The show has only become more salacious since season five, which Ford believes is due in part to its notoriety. As it has become more popular, more participants have signed up for what some people call “the wrong reasons” – reality TV parlance for those looking to get famous, rather than finding a soulmate.

A dinner party from Married At First Sight Australia season six.
A scene from season six of Married At First Sight Australia. Executive producer Tara McWilliams says the ‘unpredictability’ of the relationships keeps viewers tuning in. Photograph: Nigel Wright/CHANNEL 4

And the “science” the show’s producers claim determine their couples hasn’t often worked. Of the 71 couples the show has matched, only five remain together today.

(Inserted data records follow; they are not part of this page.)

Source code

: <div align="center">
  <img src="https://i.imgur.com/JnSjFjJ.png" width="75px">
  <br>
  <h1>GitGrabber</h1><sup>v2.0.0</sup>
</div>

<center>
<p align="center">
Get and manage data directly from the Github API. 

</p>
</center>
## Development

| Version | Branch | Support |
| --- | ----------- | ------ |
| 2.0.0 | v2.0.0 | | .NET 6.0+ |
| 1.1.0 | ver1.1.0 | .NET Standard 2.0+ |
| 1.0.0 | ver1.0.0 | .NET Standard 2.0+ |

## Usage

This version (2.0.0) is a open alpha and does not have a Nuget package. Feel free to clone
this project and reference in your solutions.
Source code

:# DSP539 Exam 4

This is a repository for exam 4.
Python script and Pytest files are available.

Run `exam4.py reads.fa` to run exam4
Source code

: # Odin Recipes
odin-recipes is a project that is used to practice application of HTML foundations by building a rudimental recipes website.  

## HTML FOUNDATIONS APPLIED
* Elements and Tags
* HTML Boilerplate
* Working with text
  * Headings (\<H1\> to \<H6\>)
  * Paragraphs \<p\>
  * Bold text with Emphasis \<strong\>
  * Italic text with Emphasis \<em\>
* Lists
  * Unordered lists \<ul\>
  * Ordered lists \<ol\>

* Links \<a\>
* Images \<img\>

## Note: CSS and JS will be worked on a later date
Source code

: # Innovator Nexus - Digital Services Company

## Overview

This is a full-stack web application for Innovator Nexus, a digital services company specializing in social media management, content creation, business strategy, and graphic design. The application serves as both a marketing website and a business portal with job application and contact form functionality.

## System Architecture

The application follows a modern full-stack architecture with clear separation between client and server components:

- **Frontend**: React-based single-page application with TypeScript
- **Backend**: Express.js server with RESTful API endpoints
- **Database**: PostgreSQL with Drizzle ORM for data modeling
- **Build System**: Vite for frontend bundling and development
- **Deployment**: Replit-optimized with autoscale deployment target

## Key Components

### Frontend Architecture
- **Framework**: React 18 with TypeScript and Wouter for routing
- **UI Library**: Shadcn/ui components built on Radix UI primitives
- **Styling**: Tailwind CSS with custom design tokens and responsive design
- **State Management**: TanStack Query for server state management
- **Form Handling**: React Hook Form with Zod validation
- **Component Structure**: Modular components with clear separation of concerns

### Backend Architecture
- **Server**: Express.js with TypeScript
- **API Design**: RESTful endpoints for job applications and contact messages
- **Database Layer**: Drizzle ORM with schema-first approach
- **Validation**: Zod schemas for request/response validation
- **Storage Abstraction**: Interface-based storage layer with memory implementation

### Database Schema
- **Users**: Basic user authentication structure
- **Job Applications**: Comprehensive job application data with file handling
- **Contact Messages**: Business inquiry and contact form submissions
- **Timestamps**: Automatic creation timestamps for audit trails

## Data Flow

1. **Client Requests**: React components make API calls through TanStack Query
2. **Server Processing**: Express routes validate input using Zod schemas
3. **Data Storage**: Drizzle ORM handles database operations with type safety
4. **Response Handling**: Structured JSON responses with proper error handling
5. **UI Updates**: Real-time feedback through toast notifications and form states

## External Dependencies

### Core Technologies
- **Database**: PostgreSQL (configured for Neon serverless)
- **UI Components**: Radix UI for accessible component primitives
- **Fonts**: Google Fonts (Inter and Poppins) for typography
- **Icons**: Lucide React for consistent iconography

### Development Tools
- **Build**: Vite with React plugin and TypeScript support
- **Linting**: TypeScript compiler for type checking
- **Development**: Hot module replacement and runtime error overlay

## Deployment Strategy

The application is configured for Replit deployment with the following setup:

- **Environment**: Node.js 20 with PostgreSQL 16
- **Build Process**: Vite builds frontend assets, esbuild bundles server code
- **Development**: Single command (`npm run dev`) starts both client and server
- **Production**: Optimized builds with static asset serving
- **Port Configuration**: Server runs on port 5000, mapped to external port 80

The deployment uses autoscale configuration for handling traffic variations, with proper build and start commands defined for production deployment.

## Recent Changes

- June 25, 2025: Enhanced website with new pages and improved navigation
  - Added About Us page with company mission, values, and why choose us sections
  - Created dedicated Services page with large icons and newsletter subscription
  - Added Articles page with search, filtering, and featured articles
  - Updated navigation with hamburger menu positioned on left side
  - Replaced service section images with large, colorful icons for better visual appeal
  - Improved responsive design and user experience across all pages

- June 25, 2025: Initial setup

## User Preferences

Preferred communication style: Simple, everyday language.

Bryce and Melissa are actually one of the few success stories: the pair are now engaged and recently welcomed twin boys.

McWilliams insists that, despite perceptions, producers try to cast those genuinely looking for love: “We understand that’s not the only motivation [for going on MAFS] … but I think you’d be hard pressed to find someone who is single that doesn’t actually want to meet someone great.”

But while meeting someone is one thing, Ford believes that insisting the contestants “try and make it work at all costs” could be a damaging message for viewers – particularly women. “Reality television should be seen as a diversion, not as a guide,” she says. “Generally speaking, any kind of narrative that enforces this idea that partnership leads to happiness and singledom leads to despair is really toxic and fucked up. And the idea that women are better off being with anyone, no matter how unfulfilling it is … that’s really messed up. I think that women should be taking away the message that oftentimes it’s better to be single.”

Of course, that doesn’t mean she won’t tune in. “Every year, I’m like, I’m not gonna watch it. This is trash,” Ford says. “And every year I watch it.”

  • The ninth season of Married at First Sight is airing now on Channel Nine in Australia. International broadcasts have yet to be announced

  • This article was amended on 2 February 2022, to correct McWilliams’ surname.